As-tu vécu une perte insupportable, comme le personnage de Jack Nicholson dans le film ?
Je n’ai pas perdu d’enfant, et je suis incapable d’imaginer une perte aussi insupportable. Si vous faites tomber une pierre et une perle d’un avion, elles vont s’écraser au sol en même temps que l’une soit plus lourde que l’autre n’y change rien : c’est une loi physique. Par contre, l’âme corrompue de l’adulte va se fracasser plus tôt et plus violemment que l’âme d’un enfant ça échappe aux lois de la physique. Car pour moi, cette corruption émotionnelle est un fardeau étranger à notre nature contrairement à la pierre et à la perle, qui font partie de la nature. La pureté d’âme d’un enfant est plus importante : je ne pense pas que ce soit un truc sentimental, mais une loi spirituelle.
Quand se fait le passage de l’innocence à la corruption ?
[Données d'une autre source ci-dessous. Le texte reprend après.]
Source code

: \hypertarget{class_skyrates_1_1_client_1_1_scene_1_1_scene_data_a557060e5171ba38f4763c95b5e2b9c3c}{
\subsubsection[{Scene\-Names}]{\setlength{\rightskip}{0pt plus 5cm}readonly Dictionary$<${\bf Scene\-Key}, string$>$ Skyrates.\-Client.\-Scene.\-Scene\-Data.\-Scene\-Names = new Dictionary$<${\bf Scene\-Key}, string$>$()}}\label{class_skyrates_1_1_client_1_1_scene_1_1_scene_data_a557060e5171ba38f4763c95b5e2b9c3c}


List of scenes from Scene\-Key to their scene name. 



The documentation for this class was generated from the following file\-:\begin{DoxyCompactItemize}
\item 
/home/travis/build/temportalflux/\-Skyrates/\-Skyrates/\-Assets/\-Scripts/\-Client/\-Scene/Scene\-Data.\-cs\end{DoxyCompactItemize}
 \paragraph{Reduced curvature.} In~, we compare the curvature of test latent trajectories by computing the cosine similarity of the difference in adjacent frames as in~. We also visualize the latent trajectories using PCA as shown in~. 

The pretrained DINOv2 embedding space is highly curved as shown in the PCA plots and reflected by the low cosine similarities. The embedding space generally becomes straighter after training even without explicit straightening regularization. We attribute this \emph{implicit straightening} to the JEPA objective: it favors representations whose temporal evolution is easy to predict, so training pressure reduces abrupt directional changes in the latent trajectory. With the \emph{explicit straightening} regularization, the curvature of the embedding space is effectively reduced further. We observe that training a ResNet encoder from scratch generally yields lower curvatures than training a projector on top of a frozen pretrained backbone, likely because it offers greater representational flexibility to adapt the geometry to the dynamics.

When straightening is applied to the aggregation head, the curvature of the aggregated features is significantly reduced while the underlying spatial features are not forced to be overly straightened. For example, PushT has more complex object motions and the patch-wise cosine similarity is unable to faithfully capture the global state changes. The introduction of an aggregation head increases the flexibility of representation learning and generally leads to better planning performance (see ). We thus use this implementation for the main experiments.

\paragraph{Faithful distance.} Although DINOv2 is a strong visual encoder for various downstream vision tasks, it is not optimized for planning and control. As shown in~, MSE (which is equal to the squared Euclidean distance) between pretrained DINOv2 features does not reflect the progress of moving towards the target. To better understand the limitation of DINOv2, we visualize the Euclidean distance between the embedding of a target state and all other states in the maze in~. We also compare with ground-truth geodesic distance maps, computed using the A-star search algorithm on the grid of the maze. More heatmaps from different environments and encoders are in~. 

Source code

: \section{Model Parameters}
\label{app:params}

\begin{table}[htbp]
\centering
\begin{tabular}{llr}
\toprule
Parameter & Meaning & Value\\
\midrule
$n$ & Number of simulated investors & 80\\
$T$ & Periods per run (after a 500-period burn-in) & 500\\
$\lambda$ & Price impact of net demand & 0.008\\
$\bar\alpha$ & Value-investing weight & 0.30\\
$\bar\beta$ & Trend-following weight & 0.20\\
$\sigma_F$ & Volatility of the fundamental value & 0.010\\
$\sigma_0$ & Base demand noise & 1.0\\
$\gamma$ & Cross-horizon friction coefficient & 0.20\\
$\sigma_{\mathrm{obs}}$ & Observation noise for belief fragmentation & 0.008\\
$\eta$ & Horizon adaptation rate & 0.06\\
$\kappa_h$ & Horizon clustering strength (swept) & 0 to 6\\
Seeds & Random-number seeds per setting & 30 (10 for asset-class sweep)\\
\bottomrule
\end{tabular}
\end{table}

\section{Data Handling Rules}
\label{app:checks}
Vers l’âge de 7 ans. Mais les parents commencent à corrompre leur enfant dès qu’ils lui apprennent à ne pas chier par terre. A partir du moment où vous conditionnez quelqu’un à vivre avec des notions culturelles forcées, vous devez en admettre les conséquences néfastes. Moi, je suis pourri jusqu’à la moelle, il n’y a aucun doute là-dessus (rires)… Vers 7 ans, quelque chose que je n’aimais pas me pendait au nez : on commence à ne plus voir les choses aussi clairement, à ne plus les sentir aussi bien, à s’égarer. On apprend à connaître la cupidité, la possession, la souffrance. J’y pense en permanence pour mes enfants. Même s’il y a des séquelles, on peut les transcender en donnant de l’espoir à ses enfants. J’essaye juste de leur prêter attention, de les sentir, de les regarder et de les écouter. Je ne peux pas faire mieux. Tous les jours, ils vous apprennent autant que vous leur apprenez et vous rappellent ce que vous êtes vraiment, au fond. J’ai un garçon et une fille, de 4 et 2 ans. C’est important pour un garçon d’avoir une s’ur. Je n’ai pas eu de s’ur, regardez le résultat (rires)…
Les filles auraient plus de sagesse ?
J’ai toujours pensé que leur grand défaut était leur manque de discernement dans le choix des hommes : elles ne sont donc pas parfaites (rires)… On a souvent envie de leur dire « Si tu es si parfaite, qu’est-ce que tu fous avec moi ? »
Essayes-tu plutôt de protéger tes enfants contre le monde extérieur ou, au contraire, de leur montrer à quoi il ressemble vraiment, à quel point il peut être moche ?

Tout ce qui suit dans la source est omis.